Assigned task
Return only the number of lines in the material below holding the string "photos".

= = = = =

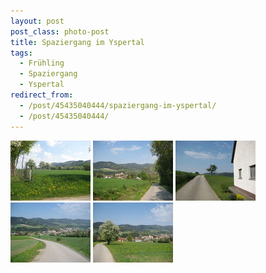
 ```yaml
---
layout: post
post_class: photo-post
title: Spaziergang im Yspertal
tags:
  - Frühling
  - Spaziergang
  - Yspertal
redirect_from:
  - /post/45435040444/spaziergang-im-yspertal/
  - /post/45435040444/
---
```

[![](/photos/2011-04-24-01-th.jpg)](/photos/2011-04-24-01-hd.jpg)
[![](/photos/2011-04-24-02-th.jpg)](/photos/2011-04-24-02-hd.jpg)
[![](/photos/2011-04-24-03-th.jpg)](/photos/2011-04-24-03-hd.jpg)
[![](/photos/2011-04-24-04-th.jpg)](/photos/2011-04-24-04-hd.jpg)
[![](/photos/2011-04-24-05-th.jpg)](/photos/2011-04-24-05-hd.jpg)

= = = = =

Task result
5